“I think you know what the problem is just as well as I do”
Jennifer Steinkamp at Lehmann Maupin
September 10- October 23, 2010
540 West 26th Street, between 10th and 11th aves
New York City, 212-255-2923
Walking into Jennifer Steinkamp’s exhibition feels akin to the zero-gravity mission of Dr. David Bowman in Kubrick’s 2001: A Space Oddysey. The work is powerful, disarmingly friendly and compelling, and supremely creepy, as if made by the HAL 9000 sentient supercomputer. In HAL’s words, “I think you know what the problem is just as well as I do.”
Steinkamp’s large-scale video projections use the kind of 3-D animation software employed in movies such as Avatar. Avatar’s proudly animistic and naturistic plot combined with it’s paradoxical paean to digital technology are a point of comparison to the forces at play in her current exhibition. In the semi-dark main room at the gallery are projected three large-scale works from the artist’s new series, Premature. Though Steinkamp states that the works are about the unpredictable timing of life and death, and is quoted in the gallery’s press release as saying the images possess a “meat-like texture” resembling veins, arteries, and tendons, the writhing coils on display resemble nothing so much as robotic worms – perhaps a cyborg’s conception of human anatomy. The texture of the pastel-colored illuminated ropes is less “meat-like” than smooth and shiny, and there is no indication of pulse or any expansion and contraction mirroring breathing to evoke life.

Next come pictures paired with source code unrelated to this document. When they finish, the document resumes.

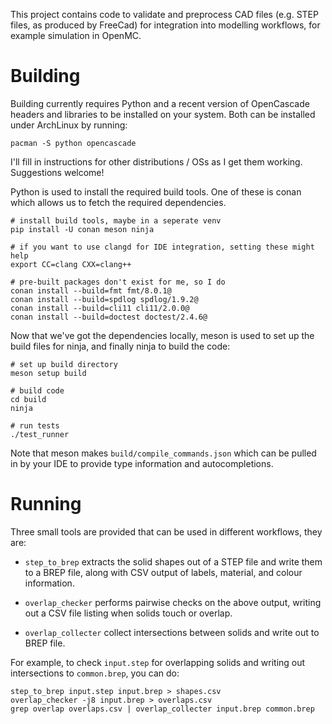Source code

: This project contains code to validate and preprocess CAD files (e.g.
STEP files, as produced by FreeCad) for integration into modelling
workflows, for example simulation in OpenMC.


# Building

Building currently requires Python and a recent version of OpenCascade
headers and libraries to be installed on your system. Both can be
installed under ArchLinux by running:

```shell
pacman -S python opencascade
```

I'll fill in instructions for other distributions / OSs as I get them
working.  Suggestions welcome!

Python is used to install the required build tools. One of these is
conan which allows us to fetch the required dependencies.

```shell
# install build tools, maybe in a seperate venv
pip install -U conan meson ninja

# if you want to use clangd for IDE integration, setting these might help
export CC=clang CXX=clang++

# pre-built packages don't exist for me, so I do
conan install --build=fmt fmt/8.0.1@
conan install --build=spdlog spdlog/1.9.2@
conan install --build=cli11 cli11/2.0.0@
conan install --build=doctest doctest/2.4.6@
```

Now that we've got the dependencies locally, meson is used to set up
the build files for ninja, and finally ninja to build the code:

```shell
# set up build directory
meson setup build

# build code
cd build
ninja

# run tests
./test_runner
```

Note that meson makes `build/compile_commands.json` which can be
pulled in by your IDE to provide type information and autocompletions.


# Running

Three small tools are provided that can be used in different
workflows, they are:

 * `step_to_brep` extracts the solid shapes out of a STEP file and
   write them to a BREP file, along with CSV output of labels,
   material, and colour information.

 * `overlap_checker` performs pairwise checks on the above output,
   writing out a CSV file listing when solids touch or overlap.

 * `overlap_collecter` collect intersections between solids and write
   out to BREP file.


For example, to check `input.step` for overlapping solids and writing
out intersections to `common.brep`, you can do:

```shell
step_to_brep input.step input.brep > shapes.csv
overlap_checker -j8 input.brep > overlaps.csv
grep overlap overlaps.csv | overlap_collecter input.brep common.brep
```

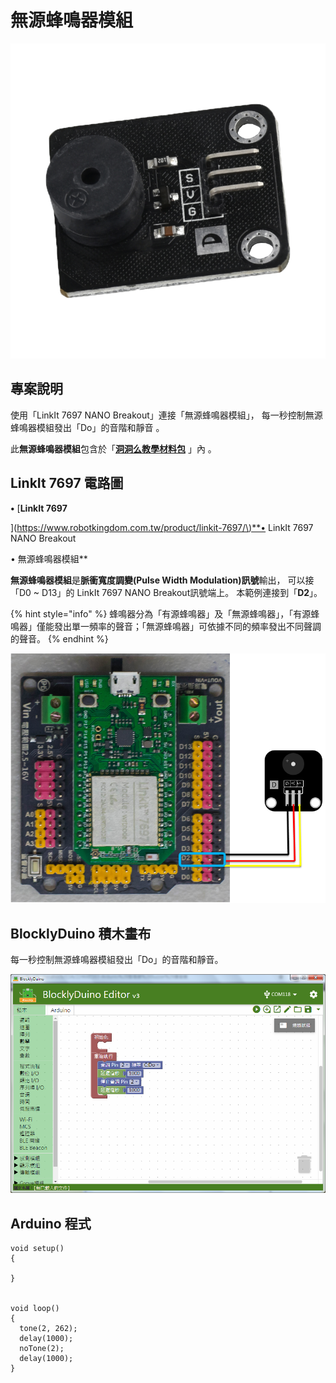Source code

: # 無源蜂鳴器模組

![](../../.gitbook/assets/linkit7697_buzzer_n_00.png)

## 專案說明

使用「LinkIt 7697 NANO Breakout」連接「無源蜂鳴器模組」， 每一秒控制無源蜂鳴器模組發出「Do」的音階和靜音 。

此**無源蜂鳴器模組**包含於「[**洞洞么教學材料包**](https://www.robotkingdom.com.tw/product/rk-education-kit-001/) 」內 。

## LinkIt 7697 電路圖

**•** \[**LinkIt 7697**

\]\([https://www.robotkingdom.com.tw/product/linkit-7697/\)\*\*•](https://www.robotkingdom.com.tw/product/linkit-7697/%29**•) LinkIt 7697 NANO Breakout

• 無源蜂鳴器模組\*\*

**無源蜂鳴器模組**是**脈衝寬度調變\(Pulse Width Modulation\)訊號**輸出， 可以接「D0 ~ D13」的 LinkIt 7697 NANO Breakout訊號端上。 本範例連接到「**D2**」。

{% hint style="info" %}
蜂鳴器分為「有源蜂鳴器」及「無源蜂鳴器」，「有源蜂鳴器」僅能發出單一頻率的聲音；「無源蜂鳴器」可依據不同的頻率發出不同聲調的聲音。
{% endhint %}

![](../../.gitbook/assets/linkit7697_buzzer_n_01.png)

## BlocklyDuino 積木畫布

每一秒控制無源蜂鳴器模組發出「Do」的音階和靜音。

![](../../.gitbook/assets/linkit7697_buzzer_n_02.png)

## Arduino 程式

```text
void setup()
{

}


void loop()
{
  tone(2, 262);
  delay(1000);
  noTone(2);
  delay(1000);
}
```

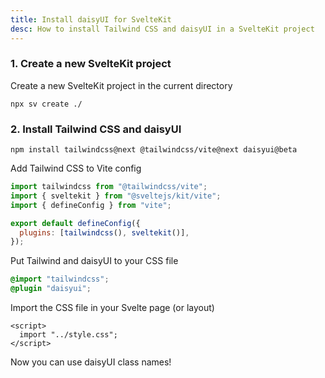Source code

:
 ```yaml
---
title: Install daisyUI for SvelteKit
desc: How to install Tailwind CSS and daisyUI in a SvelteKit project
---
```


### 1. Create a new SvelteKit project

Create a new SvelteKit project in the current directory

```:Terminal
npx sv create ./
```

### 2. Install Tailwind CSS and daisyUI

```:Terminal
npm install tailwindcss@next @tailwindcss/vite@next daisyui@beta
```

Add Tailwind CSS to Vite config

```js:vite.config.js
import tailwindcss from "@tailwindcss/vite";
import { sveltekit } from "@sveltejs/kit/vite";
import { defineConfig } from "vite";

export default defineConfig({
  plugins: [tailwindcss(), sveltekit()],
});

```

Put Tailwind and daisyUI to your CSS file
  
```postcss:src/style.css
@import "tailwindcss";
@plugin "daisyui";
```

Import the CSS file in your Svelte page (or layout)
```html:src/routes/+page.svelte
<script>
  import "../style.css";
</script>
```

Now you can use daisyUI class names!
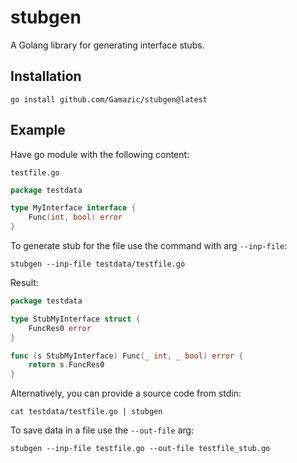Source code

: # stubgen

A Golang library for generating interface stubs.

## Installation

```shell
go install github.com/Gamazic/stubgen@latest
```

## Example

Have go module with the following content: 

`testfile.go`
```go
package testdata

type MyInterface interface {
	Func(int, bool) error
}

```

To generate stub for the file use the command with arg `--inp-file`:

```shell
stubgen --inp-file testdata/testfile.go
```

Result:

```go
package testdata

type StubMyInterface struct {
	FuncRes0 error
}

func (s StubMyInterface) Func(_ int, _ bool) error {
	return s.FuncRes0
}

```

Alternatively, you can provide a source code from stdin:

```shell
cat testdata/testfile.go | stubgen
```

To save data in a file use the `--out-file` arg:

```shell
stubgen --inp-file testfile.go --out-file testfile_stub.go
```
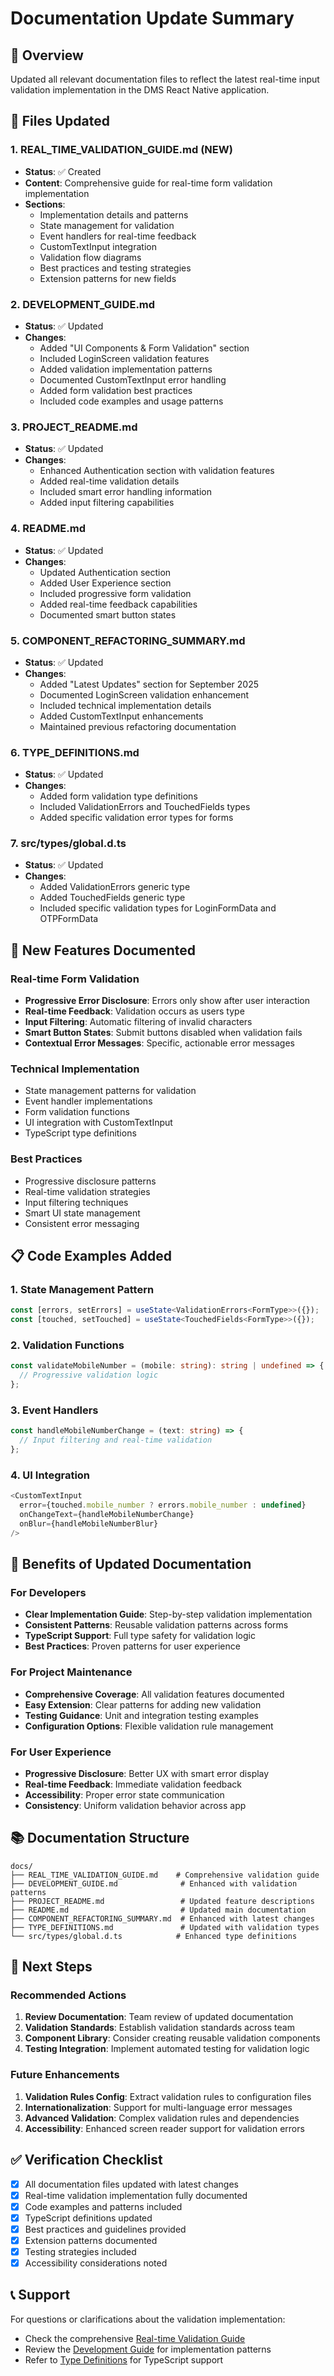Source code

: # Documentation Update Summary

## 📝 Overview

Updated all relevant documentation files to reflect the latest real-time input validation implementation in the DMS React Native application.

## 📄 Files Updated

### 1. **REAL_TIME_VALIDATION_GUIDE.md** (NEW)

- **Status**: ✅ Created
- **Content**: Comprehensive guide for real-time form validation implementation
- **Sections**:
  - Implementation details and patterns
  - State management for validation
  - Event handlers for real-time feedback
  - CustomTextInput integration
  - Validation flow diagrams
  - Best practices and testing strategies
  - Extension patterns for new fields

### 2. **DEVELOPMENT_GUIDE.md**

- **Status**: ✅ Updated
- **Changes**:
  - Added "UI Components & Form Validation" section
  - Included LoginScreen validation features
  - Added validation implementation patterns
  - Documented CustomTextInput error handling
  - Added form validation best practices
  - Included code examples and usage patterns

### 3. **PROJECT_README.md**

- **Status**: ✅ Updated
- **Changes**:
  - Enhanced Authentication section with validation features
  - Added real-time validation details
  - Included smart error handling information
  - Added input filtering capabilities

### 4. **README.md**

- **Status**: ✅ Updated
- **Changes**:
  - Updated Authentication section
  - Added User Experience section
  - Included progressive form validation
  - Added real-time feedback capabilities
  - Documented smart button states

### 5. **COMPONENT_REFACTORING_SUMMARY.md**

- **Status**: ✅ Updated
- **Changes**:
  - Added "Latest Updates" section for September 2025
  - Documented LoginScreen validation enhancement
  - Included technical implementation details
  - Added CustomTextInput enhancements
  - Maintained previous refactoring documentation

### 6. **TYPE_DEFINITIONS.md**

- **Status**: ✅ Updated
- **Changes**:
  - Added form validation type definitions
  - Included ValidationErrors and TouchedFields types
  - Added specific validation error types for forms

### 7. **src/types/global.d.ts**

- **Status**: ✅ Updated
- **Changes**:
  - Added ValidationErrors<T> generic type
  - Added TouchedFields<T> generic type
  - Included specific validation types for LoginFormData and OTPFormData

## 🚀 New Features Documented

### Real-time Form Validation

- **Progressive Error Disclosure**: Errors only show after user interaction
- **Real-time Feedback**: Validation occurs as users type
- **Input Filtering**: Automatic filtering of invalid characters
- **Smart Button States**: Submit buttons disabled when validation fails
- **Contextual Error Messages**: Specific, actionable error messages

### Technical Implementation

- State management patterns for validation
- Event handler implementations
- Form validation functions
- UI integration with CustomTextInput
- TypeScript type definitions

### Best Practices

- Progressive disclosure patterns
- Real-time validation strategies
- Input filtering techniques
- Smart UI state management
- Consistent error messaging

## 📋 Code Examples Added

### 1. State Management Pattern

```typescript
const [errors, setErrors] = useState<ValidationErrors<FormType>>({});
const [touched, setTouched] = useState<TouchedFields<FormType>>({});
```

### 2. Validation Functions

```typescript
const validateMobileNumber = (mobile: string): string | undefined => {
  // Progressive validation logic
};
```

### 3. Event Handlers

```typescript
const handleMobileNumberChange = (text: string) => {
  // Input filtering and real-time validation
};
```

### 4. UI Integration

```typescript
<CustomTextInput
  error={touched.mobile_number ? errors.mobile_number : undefined}
  onChangeText={handleMobileNumberChange}
  onBlur={handleMobileNumberBlur}
/>
```

## 🎯 Benefits of Updated Documentation

### For Developers

- **Clear Implementation Guide**: Step-by-step validation implementation
- **Consistent Patterns**: Reusable validation patterns across forms
- **TypeScript Support**: Full type safety for validation logic
- **Best Practices**: Proven patterns for user experience

### For Project Maintenance

- **Comprehensive Coverage**: All validation features documented
- **Easy Extension**: Clear patterns for adding new validation
- **Testing Guidance**: Unit and integration testing examples
- **Configuration Options**: Flexible validation rule management

### For User Experience

- **Progressive Disclosure**: Better UX with smart error display
- **Real-time Feedback**: Immediate validation feedback
- **Accessibility**: Proper error state communication
- **Consistency**: Uniform validation behavior across app

## 📚 Documentation Structure

```
docs/
├── REAL_TIME_VALIDATION_GUIDE.md    # Comprehensive validation guide
├── DEVELOPMENT_GUIDE.md              # Enhanced with validation patterns
├── PROJECT_README.md                 # Updated feature descriptions
├── README.md                         # Updated main documentation
├── COMPONENT_REFACTORING_SUMMARY.md  # Enhanced with latest changes
├── TYPE_DEFINITIONS.md               # Updated with validation types
└── src/types/global.d.ts            # Enhanced type definitions
```

## 🔄 Next Steps

### Recommended Actions

1. **Review Documentation**: Team review of updated documentation
2. **Validation Standards**: Establish validation standards across team
3. **Component Library**: Consider creating reusable validation components
4. **Testing Integration**: Implement automated testing for validation logic

### Future Enhancements

1. **Validation Rules Config**: Extract validation rules to configuration files
2. **Internationalization**: Support for multi-language error messages
3. **Advanced Validation**: Complex validation rules and dependencies
4. **Accessibility**: Enhanced screen reader support for validation errors

## ✅ Verification Checklist

- [x] All documentation files updated with latest changes
- [x] Real-time validation implementation fully documented
- [x] Code examples and patterns included
- [x] TypeScript definitions updated
- [x] Best practices and guidelines provided
- [x] Extension patterns documented
- [x] Testing strategies included
- [x] Accessibility considerations noted

## 📞 Support

For questions or clarifications about the validation implementation:

- Check the comprehensive [Real-time Validation Guide](REAL_TIME_VALIDATION_GUIDE.md)
- Review the [Development Guide](DEVELOPMENT_GUIDE.md) for implementation patterns
- Refer to [Type Definitions](TYPE_DEFINITIONS.md) for TypeScript support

Premature 3 reads as an oversized, nonsensical cursive: long tubular forms several inches wide loop around mimicking nonexistent letters as they slide down from ceiling to floor. In Premature 2 on the west wall, liquidy-looking ropes twist vertically as though vainly trying to disentangle from one another. Premature 7 has skinny tangled worms the width of a finger that seethe and writhe, undulating like a seaweed-clogged ocean. Around the corner Premature 6 snakes vertically in a corridor, the roughest-hewn of the series and the closest to any microbiological or organic depiction.
The back gallery houses a silent symphony of color and motion encapsulated in Orbit 7, a work separate from the Premature series, depicting swaying tree branches and swirling leaves in a brilliant palette. Orbit 7 presents the four seasons in a heady few minutes, cycling over and over as fictional years speed by. It would be easy to lose a decade in the room, if not two. Summer is a harmonious interplay of mottled pale green leaves springing from lithe branches swaying in powerful gusts of virtual wind. In the quickly-arriving fall, yellow and light brown mix in, soon followed by red and orange. Winter comes and goes in a split second (a subtle reminder that the artist lives in California) embodied by waving branches empty save for a smattering of bright red leftover leaves from fall. Spring arrives with a bang as buds and blooms of pink, blue, and violet burst out from the briefly fallow branches and bright yellow dots rain down the wall like sun glinting off leaves after a rain shower. While it is easy to be seduced by the visual delight of Orbit 7, with its glorious color and kinetic motion, it is also worth noting that this work, more than any other in the exhibition, depicts the cycles of life in nature, from birth to growth to death and decay in a few short minutes. It is both magnificent and deeply unsettling as we seem to hurtle towards inevitable demise while distracted by the beauty unfolding before us. Enjoy yourself, says Orbit 7, it’s sooner than you think!
The use of cutting edge technology—digital animation in particular – serves as an apt metaphor for fleeting life and its seemingly always “premature” end. Planned obsolescence is inherent to technological advances. With all of our progress, glitches and viruses occur, and even the HAL 9000 proved fallible, prone to a nervous breakdown. Humans are still vitally necessary, if only to fix the computers.
It is nearly impossible to experience Steinkamp’s animations without inserting oneself into them, as the projectors are placed deliberately low so that upon approaching the work one’s shadow is cast upon it, rendering viewer and work as one. Effectively erasing the boundaries between artwork, technology, and people, the artist creates her own virtual reality, where complete immersion and unmediated experience are the only viable options. Androids may dream of electric sheep, but Steinkamp clearly dreams of electric trees.